GOProud
- Formation: April 15, 2009
- Dissolved: June 2, 2014
- Type: LGBT, Republican
- Headquarters: Washington, D.C.
- Region served: United States
- Founders: Christopher R. Barron Jimmy LaSalvia
- Affiliations: Metroplex Republicans Dallas Right Pride Republican Party
- Website: GOProud (archived page)

= GOProud =

American conservative LGBT organization

GOProud was an American tax-exempt 527 organization supported by fiscally conservative gay men, lesbians, bisexuals, and their allies. GOProud advocated for "free markets, limited government, and a respect for individual rights" and worked at the federal and state levels to build strong coalitions of liberal conservative and libertarian activists, organizations and policy makers to advance their shared values and beliefs.

GOProud was founded by Christopher R. Barron and Jimmy LaSalvia, two former Log Cabin Republican staffers who expressed dissatisfaction at that organization's generally centrist political positions. GOProud subsequently co-sponsored the Conservative Political Action Conference (CPAC) and added political commentator/author Ann Coulter, political commentator/strategist Margaret Hoover, Americans for Tax Reform President Grover Norquist, new media specialist Liz Mair, political analyst Lisa De Pasquale, and political communications consultant Chuck Muth.

In June 2014, it was reported that GOProud had ceased operations and was shutting down as a political committee. After initial denials, the executive director later confirmed that they were "leaving GOProud behind" and that GOProud would be dissolved.

==History==
Jimmy LaSalvia and Christopher R. Barron co-founded GOProud on April 15, 2009. LaSalvia was the Director of Programs and Policy for the Log Cabin Republicans, a gay organization identifying with Republican ideals. Barron was the Political Director at Log Cabin Republicans before both men decided to leave with hopes of a creating a better organization that dealt with more conservative values. They wanted to focus on the issues of the conservative agenda rather than social issues, the focus of Log Cabin Republicans. Barron and LaSalvia believe that same-sex marriage is a state issue and therefore wanted an organization that focused on the real conservative agenda. Margaret Hoover, a member of the advisory council, said "You had this social conservative strategy in terms of trying to get the vote out in states with [marriage amendments]. But the top issues for conservatives were national security and the economy, not gay marriage."

===2010===
The Conservative Political Action Conference (CPAC), an annual political conference attended by conservative activists and elected officials from across the United States invited GOProud to its 2010 conference. The Family Research Council started a boycott of CPAC over the invitation. Groups that followed the FRC in boycotting included the Concerned Women for America, American Principles Project, Center for Military Readiness, National Organization for Marriage, and Liberty Council. These conservative groups worried that adding gay members would weaken the movement.

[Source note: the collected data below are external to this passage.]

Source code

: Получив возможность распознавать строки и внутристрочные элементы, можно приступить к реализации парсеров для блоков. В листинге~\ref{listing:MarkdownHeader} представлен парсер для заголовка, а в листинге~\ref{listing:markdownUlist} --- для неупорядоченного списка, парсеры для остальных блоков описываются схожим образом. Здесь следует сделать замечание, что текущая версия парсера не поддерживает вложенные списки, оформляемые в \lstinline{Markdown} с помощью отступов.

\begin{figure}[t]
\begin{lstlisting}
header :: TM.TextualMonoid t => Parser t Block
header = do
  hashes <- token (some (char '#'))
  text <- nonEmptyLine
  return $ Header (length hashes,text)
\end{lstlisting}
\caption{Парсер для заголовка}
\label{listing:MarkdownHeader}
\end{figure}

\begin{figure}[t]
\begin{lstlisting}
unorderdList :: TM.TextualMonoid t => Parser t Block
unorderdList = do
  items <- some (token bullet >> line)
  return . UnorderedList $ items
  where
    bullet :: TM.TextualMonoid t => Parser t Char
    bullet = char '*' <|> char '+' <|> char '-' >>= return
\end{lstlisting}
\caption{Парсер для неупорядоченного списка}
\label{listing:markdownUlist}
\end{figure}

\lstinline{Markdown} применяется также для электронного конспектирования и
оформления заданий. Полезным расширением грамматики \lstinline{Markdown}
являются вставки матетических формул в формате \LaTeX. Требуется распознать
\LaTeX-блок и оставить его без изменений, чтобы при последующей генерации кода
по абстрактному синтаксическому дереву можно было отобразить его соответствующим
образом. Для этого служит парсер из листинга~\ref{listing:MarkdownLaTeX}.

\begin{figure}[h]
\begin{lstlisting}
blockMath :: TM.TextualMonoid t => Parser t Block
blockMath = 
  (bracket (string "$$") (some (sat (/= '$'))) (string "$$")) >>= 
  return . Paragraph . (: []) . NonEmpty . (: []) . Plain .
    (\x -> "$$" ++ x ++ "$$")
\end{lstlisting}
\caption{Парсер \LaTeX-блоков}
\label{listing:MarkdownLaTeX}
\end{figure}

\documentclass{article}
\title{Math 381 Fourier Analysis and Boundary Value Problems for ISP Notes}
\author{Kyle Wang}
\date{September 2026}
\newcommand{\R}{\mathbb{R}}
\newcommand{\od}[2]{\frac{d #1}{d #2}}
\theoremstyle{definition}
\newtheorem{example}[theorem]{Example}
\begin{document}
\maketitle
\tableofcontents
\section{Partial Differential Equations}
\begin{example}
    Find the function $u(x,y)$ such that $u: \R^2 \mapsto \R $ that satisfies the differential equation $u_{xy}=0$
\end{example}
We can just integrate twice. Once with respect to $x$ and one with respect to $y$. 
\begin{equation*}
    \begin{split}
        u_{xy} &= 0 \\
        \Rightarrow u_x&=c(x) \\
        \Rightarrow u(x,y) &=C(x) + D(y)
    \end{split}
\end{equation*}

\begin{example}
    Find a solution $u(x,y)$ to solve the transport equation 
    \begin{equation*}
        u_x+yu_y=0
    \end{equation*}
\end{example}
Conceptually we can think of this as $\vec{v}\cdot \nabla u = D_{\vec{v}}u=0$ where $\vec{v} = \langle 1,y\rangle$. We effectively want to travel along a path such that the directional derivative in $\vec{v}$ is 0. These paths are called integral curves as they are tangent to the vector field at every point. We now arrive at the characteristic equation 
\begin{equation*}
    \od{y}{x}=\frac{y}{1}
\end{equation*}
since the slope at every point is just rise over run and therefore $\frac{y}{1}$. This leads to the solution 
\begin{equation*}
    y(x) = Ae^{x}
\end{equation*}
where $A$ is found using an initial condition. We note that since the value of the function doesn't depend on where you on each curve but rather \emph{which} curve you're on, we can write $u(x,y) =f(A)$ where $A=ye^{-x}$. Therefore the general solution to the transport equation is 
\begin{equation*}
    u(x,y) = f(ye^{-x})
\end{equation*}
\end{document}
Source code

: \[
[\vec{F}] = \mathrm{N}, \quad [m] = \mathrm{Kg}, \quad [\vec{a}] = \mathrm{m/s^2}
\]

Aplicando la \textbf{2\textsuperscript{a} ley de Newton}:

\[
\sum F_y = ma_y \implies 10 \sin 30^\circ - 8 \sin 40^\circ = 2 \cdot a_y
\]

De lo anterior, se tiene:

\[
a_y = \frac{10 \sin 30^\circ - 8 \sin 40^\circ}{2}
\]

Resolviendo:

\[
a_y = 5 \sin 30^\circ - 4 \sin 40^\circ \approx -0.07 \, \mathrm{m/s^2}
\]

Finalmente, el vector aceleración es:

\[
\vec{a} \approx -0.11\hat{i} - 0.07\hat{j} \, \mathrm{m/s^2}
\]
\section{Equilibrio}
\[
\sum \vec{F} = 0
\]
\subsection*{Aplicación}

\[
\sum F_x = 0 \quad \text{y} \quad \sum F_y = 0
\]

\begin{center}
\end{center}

During a panel at the 2010 CPAC, Alexander McCobin, co-founder and executive director of Students For Liberty, opened his remarks by thanking the American Conservative Union for welcoming GOProud as a co-sponsor of the event. Ryan Sorba, chairman of the California Young Americans for Freedom and author of The "Born Gay" Hoax, attempted to derail support for GOProud at CPAC. During his speech at the convention, he condemned GOProud for entering the conference but was eventually booed by the audience.

===2011===

====Donald Trump's 2011 CPAC speech====

In February 2011, Trump made his first speaking appearance at the Conservative Political Action Conference. His appearance at CPAC was organized by GOProud, in conjunction with GOProud supporter Roger Stone, who was close with Trump. GOProud pushed for a write-in campaign for Donald Trump at CPAC's presidential straw poll. Christopher R. Barron, co-founder of GOProud who would later not only endorse Trump's 2016 presidential campaign, but also launch LGBT for Trump, said he "would love to see Mr. Trump run for president." The speech was later credited with helping to launch his political career within the Republican Party.

===="Don't ask, don't tell"====
"Don't ask, don't tell" was a political issue and policy enacted in 1993. This policy allowed homosexuals to serve in the military as long as their sexual orientation was undisclosed. GOProud supported repealing the policy. GOProud condemned Minnesota Governor Tim Pawlenty and former Pennsylvania Senator Rick Santorum – both candidates for the Republican nomination for president in 2012 – after they favored reinstating the policy.

====Fabrizio outing====
Founders LaSalvia, who was also Executive Director, and Barron outed gay pollster and Perry campaign adviser Tony Fabrizio over Rick Perry's "Strong" campaign ad, citing what they viewed as homophobic themes in the ad. The ensuing fallout over the outing caused the late conservative media mogul Andrew Breitbart to resign from GOProud's board.

===2012===

In July 2011, American Conservative Union's board voted to not allow GOProud to co-sponsor the 2012 CPAC event. This led to controversy among the entities who wanted GOProud to sponsor the event.

===2013===

====2013 CPAC====
GOProud was once again excluded from sponsoring CPAC in 2013, however this led to some criticism from some, such as S. E. Cupp and Chris Hayes, who boycotted attending CPAC that year over the issue.

====Leadership change====
In April 2013, the two co-founders, executive director Jimmy LaSalvia and senior strategist Chris Barron, sold the GOProud name, a computer, a contact list, and some posters to three former interns, and announced plans to step back from their day-to-day roles with the group.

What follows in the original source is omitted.